[RAW DATA]
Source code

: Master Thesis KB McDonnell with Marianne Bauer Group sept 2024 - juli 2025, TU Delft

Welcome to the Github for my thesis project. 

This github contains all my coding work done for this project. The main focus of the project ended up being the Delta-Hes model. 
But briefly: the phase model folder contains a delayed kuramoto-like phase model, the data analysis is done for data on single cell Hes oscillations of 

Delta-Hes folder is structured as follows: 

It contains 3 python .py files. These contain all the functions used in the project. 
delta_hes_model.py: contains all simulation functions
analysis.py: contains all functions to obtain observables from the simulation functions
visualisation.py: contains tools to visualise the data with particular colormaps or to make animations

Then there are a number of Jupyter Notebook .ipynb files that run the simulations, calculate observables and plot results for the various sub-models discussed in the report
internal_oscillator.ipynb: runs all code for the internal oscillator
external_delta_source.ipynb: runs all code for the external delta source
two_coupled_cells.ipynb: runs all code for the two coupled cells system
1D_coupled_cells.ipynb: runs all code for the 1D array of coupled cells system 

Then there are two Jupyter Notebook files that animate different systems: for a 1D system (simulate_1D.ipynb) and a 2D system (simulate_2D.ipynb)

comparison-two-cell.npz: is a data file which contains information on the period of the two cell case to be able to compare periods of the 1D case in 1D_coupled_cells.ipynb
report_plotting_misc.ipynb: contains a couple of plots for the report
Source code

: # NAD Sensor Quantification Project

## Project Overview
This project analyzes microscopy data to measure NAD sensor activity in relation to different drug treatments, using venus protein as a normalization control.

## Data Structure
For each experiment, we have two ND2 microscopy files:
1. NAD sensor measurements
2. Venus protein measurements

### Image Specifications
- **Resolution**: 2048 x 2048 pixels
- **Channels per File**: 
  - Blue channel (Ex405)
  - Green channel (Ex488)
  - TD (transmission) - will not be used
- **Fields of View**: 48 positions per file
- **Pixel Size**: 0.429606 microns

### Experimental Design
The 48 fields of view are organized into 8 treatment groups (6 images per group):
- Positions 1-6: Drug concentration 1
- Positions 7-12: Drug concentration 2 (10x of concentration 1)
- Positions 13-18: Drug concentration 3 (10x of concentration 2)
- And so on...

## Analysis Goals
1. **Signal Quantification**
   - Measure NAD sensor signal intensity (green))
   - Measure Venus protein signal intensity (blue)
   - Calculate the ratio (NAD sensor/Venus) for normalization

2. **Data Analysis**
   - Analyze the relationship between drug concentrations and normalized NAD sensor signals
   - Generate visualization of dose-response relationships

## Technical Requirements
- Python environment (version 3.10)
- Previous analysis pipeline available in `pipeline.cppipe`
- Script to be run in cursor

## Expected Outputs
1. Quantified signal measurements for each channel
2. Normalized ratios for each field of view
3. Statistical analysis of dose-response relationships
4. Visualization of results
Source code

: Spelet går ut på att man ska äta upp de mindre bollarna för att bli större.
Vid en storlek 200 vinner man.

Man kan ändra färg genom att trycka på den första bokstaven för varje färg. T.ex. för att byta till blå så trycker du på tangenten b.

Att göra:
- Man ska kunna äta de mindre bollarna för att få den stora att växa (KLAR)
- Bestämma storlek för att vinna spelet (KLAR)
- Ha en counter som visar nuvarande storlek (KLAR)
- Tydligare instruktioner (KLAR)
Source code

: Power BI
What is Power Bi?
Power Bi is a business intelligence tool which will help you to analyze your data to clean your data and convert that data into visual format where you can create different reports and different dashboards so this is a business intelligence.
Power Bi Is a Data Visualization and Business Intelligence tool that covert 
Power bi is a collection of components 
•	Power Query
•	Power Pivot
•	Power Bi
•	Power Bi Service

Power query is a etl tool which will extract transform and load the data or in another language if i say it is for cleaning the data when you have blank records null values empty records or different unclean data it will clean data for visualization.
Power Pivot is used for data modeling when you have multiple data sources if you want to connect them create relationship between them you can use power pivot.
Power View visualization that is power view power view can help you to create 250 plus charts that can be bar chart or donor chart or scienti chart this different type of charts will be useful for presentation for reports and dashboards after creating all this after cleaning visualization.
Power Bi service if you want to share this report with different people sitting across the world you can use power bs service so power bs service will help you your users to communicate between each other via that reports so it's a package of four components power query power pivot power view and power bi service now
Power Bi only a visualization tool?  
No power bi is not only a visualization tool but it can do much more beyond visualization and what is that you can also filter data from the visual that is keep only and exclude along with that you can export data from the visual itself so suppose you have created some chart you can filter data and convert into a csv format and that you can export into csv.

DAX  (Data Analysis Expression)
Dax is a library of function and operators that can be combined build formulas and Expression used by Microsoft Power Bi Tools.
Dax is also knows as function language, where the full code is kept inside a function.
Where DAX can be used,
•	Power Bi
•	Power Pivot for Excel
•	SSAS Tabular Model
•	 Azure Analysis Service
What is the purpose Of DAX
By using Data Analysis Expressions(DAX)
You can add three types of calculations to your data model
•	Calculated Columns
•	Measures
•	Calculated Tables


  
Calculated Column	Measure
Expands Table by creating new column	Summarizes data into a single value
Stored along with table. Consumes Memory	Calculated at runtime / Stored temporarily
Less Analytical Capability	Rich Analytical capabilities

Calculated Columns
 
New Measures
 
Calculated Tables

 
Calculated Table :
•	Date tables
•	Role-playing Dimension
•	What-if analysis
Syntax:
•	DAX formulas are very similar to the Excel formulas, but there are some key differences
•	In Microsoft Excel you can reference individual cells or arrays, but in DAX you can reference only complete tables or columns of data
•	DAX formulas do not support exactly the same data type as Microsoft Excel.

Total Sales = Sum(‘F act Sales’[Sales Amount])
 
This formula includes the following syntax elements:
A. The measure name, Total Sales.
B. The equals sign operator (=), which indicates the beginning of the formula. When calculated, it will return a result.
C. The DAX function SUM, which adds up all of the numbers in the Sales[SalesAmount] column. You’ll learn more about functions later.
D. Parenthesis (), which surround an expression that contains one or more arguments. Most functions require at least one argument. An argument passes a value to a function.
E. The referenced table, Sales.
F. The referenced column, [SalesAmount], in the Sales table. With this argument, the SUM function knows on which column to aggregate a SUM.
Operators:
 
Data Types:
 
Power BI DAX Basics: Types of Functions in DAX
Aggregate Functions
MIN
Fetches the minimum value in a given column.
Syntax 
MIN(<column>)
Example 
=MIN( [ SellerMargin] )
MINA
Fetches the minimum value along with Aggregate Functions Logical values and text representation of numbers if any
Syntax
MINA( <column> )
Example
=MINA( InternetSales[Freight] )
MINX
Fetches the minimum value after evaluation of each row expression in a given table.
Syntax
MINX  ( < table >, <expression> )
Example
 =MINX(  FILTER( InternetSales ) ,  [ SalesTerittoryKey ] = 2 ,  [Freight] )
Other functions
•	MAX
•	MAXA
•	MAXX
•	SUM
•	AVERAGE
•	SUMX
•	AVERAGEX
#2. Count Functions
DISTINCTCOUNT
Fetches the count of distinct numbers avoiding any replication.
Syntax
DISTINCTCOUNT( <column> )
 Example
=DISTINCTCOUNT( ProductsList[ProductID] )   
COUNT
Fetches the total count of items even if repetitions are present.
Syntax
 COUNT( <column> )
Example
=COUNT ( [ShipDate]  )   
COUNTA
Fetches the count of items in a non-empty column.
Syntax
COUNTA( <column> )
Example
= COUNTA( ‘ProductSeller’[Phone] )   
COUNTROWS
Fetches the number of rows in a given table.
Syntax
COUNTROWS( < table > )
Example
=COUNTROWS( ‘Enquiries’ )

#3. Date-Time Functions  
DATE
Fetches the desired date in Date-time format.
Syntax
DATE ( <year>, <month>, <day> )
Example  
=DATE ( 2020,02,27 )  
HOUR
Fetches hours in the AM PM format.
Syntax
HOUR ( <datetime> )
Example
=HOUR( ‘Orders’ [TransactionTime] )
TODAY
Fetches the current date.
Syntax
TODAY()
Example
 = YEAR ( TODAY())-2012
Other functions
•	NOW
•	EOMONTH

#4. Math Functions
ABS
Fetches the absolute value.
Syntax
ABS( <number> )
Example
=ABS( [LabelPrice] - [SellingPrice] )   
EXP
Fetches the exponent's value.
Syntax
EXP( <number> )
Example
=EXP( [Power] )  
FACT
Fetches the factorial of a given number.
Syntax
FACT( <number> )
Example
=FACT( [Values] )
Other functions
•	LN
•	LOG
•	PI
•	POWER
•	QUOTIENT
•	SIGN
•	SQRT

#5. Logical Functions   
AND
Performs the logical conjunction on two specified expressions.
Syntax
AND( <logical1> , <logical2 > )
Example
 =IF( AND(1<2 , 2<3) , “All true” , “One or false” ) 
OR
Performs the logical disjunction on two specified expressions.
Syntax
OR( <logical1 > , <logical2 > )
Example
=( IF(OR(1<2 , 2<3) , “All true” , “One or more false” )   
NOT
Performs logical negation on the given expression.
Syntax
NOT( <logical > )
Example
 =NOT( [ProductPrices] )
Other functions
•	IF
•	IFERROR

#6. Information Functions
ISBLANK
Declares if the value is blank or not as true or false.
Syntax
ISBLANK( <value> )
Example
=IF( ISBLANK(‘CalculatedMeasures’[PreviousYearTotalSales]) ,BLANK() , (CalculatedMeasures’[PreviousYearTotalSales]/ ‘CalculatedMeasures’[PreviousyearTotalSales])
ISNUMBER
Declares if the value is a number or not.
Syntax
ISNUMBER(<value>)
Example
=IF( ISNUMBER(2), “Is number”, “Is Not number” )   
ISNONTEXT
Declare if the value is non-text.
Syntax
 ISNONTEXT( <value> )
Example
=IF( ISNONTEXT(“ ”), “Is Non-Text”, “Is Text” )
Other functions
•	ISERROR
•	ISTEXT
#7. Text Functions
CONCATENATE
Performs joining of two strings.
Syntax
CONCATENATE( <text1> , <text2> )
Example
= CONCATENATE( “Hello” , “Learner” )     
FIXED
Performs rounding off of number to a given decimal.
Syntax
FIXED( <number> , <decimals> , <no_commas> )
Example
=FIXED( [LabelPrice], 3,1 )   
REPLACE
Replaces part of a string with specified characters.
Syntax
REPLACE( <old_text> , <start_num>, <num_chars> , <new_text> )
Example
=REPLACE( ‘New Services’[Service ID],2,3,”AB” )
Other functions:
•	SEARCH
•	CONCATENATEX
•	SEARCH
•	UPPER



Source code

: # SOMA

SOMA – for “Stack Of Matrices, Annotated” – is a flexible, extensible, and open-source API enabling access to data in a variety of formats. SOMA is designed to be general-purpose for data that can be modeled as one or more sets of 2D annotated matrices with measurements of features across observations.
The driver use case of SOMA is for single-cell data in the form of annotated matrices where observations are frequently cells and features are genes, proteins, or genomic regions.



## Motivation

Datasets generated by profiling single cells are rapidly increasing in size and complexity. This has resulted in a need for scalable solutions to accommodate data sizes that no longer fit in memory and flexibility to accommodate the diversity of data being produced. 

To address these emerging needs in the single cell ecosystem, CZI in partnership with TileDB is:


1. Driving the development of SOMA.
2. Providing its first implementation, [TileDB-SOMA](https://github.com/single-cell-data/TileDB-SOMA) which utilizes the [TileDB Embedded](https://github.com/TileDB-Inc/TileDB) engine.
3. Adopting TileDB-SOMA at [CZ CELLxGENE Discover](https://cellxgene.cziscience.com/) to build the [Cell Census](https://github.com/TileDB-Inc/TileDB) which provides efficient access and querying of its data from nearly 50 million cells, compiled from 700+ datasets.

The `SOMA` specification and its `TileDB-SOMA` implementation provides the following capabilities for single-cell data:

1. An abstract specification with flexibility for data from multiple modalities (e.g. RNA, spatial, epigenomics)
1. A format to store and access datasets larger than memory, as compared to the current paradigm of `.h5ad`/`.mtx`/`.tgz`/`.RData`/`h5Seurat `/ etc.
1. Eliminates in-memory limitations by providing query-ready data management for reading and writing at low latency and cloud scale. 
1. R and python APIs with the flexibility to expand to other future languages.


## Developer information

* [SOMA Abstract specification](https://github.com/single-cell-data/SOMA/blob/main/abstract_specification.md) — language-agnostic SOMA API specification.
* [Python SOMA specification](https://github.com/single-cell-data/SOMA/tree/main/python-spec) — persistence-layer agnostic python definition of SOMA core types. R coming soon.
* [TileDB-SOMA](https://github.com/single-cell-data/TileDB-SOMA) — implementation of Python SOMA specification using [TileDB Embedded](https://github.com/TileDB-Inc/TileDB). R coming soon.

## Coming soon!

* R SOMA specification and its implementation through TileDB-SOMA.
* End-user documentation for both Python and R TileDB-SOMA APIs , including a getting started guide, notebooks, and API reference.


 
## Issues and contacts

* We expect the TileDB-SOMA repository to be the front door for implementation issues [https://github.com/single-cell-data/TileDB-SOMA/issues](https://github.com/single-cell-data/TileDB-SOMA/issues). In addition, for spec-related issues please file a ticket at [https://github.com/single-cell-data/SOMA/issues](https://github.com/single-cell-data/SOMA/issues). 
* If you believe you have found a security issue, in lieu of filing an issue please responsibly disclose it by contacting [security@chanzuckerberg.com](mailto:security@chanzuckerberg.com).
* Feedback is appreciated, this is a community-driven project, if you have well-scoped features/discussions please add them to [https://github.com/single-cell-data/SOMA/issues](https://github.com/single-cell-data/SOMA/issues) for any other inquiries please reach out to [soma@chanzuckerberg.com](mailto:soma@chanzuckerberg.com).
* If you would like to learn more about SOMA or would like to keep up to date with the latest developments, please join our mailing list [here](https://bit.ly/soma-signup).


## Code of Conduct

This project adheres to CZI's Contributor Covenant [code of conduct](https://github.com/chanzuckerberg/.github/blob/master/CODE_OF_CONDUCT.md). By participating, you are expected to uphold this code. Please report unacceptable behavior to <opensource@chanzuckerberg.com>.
[/RAW DATA]
YOUR OBJECTIVE ▸ From the material above, set down exactly the lines between the line holding "- Calculate the" and the line holding "- Man ska kunna", inclusive. Include nothing else.

EXERCISE OUTPUT ▸
   - Calculate the ratio (NAD sensor/Venus) for normalization

2. **Data Analysis**
   - Analyze the relationship between drug concentrations and normalized NAD sensor signals
   - Generate visualization of dose-response relationships

## Technical Requirements
- Python environment (version 3.10)
- Previous analysis pipeline available in `pipeline.cppipe`
- Script to be run in cursor

## Expected Outputs
1. Quantified signal measurements for each channel
2. Normalized ratios for each field of view
3. Statistical analysis of dose-response relationships
4. Visualization of results
Source code

: Spelet går ut på att man ska äta upp de mindre bollarna för att bli större.
Vid en storlek 200 vinner man.

Man kan ändra färg genom att trycka på den första bokstaven för varje färg. T.ex. för att byta till blå så trycker du på tangenten b.

Att göra:
- Man ska kunna äta de mindre bollarna för att få den stora att växa (KLAR)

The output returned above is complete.